__WHAT TO PRODUCE__:
Your task is to gather the lines below that hold the string "tout".

[TASK DATA — start]

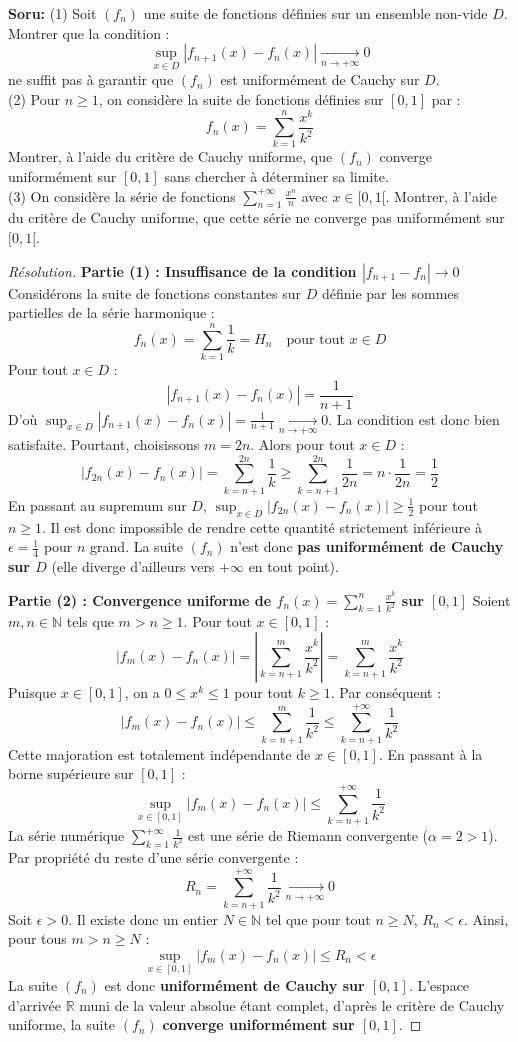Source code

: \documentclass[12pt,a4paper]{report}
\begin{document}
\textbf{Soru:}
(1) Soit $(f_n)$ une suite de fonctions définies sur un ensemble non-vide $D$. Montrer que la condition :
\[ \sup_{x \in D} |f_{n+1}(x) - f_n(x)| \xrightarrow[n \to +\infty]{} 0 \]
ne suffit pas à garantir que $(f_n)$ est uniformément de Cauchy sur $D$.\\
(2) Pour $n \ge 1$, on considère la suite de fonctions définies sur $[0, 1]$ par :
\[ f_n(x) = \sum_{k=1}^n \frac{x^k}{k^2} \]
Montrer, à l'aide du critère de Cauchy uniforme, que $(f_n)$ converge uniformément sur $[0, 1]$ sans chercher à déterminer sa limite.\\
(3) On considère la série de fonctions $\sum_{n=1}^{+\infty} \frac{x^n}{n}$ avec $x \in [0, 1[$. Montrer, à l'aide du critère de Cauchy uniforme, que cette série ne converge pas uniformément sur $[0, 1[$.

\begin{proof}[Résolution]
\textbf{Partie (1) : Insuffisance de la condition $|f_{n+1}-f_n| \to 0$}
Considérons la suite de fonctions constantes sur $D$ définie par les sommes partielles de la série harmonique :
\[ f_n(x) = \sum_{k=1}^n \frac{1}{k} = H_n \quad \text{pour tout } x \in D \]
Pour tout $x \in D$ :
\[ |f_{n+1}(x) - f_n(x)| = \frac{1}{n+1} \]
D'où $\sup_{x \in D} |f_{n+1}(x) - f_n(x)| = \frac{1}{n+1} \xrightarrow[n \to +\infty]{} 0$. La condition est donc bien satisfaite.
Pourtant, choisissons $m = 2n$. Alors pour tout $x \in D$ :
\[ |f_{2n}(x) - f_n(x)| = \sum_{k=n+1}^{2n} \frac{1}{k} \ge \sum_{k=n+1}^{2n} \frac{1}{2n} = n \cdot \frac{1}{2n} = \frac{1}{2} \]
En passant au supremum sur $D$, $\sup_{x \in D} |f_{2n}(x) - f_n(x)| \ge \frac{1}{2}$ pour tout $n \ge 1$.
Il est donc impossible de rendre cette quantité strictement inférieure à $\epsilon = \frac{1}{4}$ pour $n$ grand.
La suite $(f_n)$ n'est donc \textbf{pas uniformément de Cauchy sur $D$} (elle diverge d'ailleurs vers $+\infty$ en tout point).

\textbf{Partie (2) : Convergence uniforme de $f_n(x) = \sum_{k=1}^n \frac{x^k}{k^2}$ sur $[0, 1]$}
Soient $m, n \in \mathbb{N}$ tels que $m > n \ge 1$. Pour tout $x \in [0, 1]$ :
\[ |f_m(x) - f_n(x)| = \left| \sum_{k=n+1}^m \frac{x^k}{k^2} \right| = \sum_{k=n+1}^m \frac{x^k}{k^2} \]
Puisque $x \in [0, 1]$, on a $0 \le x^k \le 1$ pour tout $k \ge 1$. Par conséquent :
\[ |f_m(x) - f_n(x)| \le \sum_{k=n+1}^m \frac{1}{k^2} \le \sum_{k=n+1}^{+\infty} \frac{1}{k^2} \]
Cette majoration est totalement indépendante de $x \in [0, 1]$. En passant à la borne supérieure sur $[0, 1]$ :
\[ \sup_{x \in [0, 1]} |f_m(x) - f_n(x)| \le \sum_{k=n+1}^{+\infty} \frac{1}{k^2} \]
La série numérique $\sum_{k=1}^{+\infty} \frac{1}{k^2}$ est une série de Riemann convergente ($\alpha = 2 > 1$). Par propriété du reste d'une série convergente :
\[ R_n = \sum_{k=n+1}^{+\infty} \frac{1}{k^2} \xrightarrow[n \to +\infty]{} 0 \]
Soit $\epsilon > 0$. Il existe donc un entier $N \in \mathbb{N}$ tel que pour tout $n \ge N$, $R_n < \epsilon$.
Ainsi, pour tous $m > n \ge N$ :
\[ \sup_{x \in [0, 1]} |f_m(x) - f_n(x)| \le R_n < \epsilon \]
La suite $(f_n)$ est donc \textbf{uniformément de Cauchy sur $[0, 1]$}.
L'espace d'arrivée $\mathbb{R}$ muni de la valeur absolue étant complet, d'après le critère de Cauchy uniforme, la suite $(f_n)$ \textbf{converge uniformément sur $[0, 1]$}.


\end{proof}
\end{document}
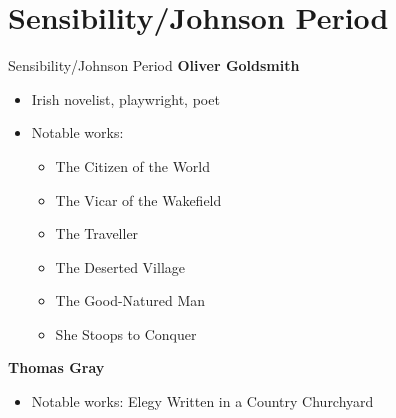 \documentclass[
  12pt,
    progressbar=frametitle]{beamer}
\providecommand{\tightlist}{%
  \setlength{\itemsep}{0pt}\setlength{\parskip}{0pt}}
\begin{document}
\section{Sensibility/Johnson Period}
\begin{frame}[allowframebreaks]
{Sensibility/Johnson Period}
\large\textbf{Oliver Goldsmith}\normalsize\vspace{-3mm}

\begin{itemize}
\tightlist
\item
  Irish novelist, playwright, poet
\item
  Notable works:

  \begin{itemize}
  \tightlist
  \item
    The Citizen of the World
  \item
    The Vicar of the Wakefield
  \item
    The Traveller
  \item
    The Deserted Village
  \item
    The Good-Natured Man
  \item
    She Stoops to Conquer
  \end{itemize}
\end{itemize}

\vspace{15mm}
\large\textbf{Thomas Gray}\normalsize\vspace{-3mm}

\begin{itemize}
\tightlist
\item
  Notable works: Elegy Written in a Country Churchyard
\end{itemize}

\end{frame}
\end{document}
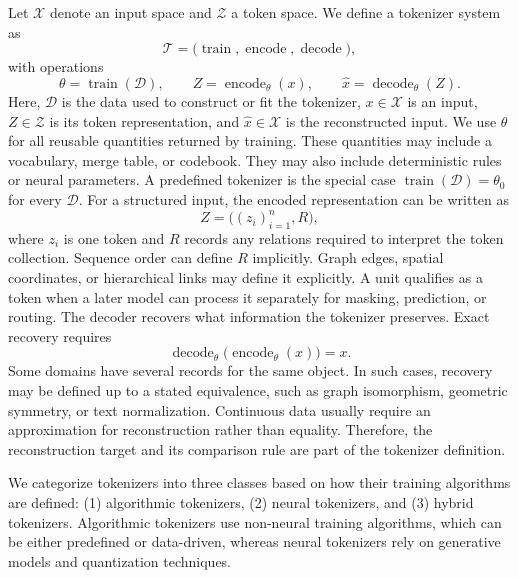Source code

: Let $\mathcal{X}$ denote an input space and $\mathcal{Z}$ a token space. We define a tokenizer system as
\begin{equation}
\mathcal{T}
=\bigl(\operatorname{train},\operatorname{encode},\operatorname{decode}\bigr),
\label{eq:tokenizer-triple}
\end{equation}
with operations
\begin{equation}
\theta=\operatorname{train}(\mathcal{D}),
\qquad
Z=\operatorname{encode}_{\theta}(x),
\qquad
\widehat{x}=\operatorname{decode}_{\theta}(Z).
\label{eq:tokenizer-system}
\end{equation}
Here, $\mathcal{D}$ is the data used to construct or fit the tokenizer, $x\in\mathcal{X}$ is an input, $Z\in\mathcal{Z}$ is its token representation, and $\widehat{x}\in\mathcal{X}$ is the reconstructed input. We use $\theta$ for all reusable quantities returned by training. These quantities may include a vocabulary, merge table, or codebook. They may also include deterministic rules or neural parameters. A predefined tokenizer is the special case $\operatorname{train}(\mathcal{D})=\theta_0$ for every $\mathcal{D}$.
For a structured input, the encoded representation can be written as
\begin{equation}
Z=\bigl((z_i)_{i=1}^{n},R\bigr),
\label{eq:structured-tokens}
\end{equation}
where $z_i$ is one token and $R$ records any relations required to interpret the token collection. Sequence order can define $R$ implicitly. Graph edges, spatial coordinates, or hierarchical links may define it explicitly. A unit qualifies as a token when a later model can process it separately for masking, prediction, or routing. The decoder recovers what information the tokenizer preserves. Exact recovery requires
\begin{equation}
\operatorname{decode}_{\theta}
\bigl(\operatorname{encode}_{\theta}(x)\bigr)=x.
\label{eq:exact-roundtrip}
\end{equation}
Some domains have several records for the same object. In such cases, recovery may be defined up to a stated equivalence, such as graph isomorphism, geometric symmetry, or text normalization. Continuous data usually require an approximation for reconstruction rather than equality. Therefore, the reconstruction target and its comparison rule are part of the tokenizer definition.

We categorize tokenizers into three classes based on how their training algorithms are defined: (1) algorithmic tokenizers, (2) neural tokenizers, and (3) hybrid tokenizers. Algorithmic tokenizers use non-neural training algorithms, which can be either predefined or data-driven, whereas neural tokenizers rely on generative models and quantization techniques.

[TASK DATA — finish]

__ANSWER TO THIS EXERCISE__:
\[ f_n(x) = \sum_{k=1}^n \frac{1}{k} = H_n \quad \text{pour tout } x \in D \]
Pour tout $x \in D$ :
Pourtant, choisissons $m = 2n$. Alors pour tout $x \in D$ :
En passant au supremum sur $D$, $\sup_{x \in D} |f_{2n}(x) - f_n(x)| \ge \frac{1}{2}$ pour tout $n \ge 1$.
La suite $(f_n)$ n'est donc \textbf{pas uniformément de Cauchy sur $D$} (elle diverge d'ailleurs vers $+\infty$ en tout point).
Soient $m, n \in \mathbb{N}$ tels que $m > n \ge 1$. Pour tout $x \in [0, 1]$ :
Puisque $x \in [0, 1]$, on a $0 \le x^k \le 1$ pour tout $k \ge 1$. Par conséquent :
Soit $\epsilon > 0$. Il existe donc un entier $N \in \mathbb{N}$ tel que pour tout $n \ge N$, $R_n < \epsilon$.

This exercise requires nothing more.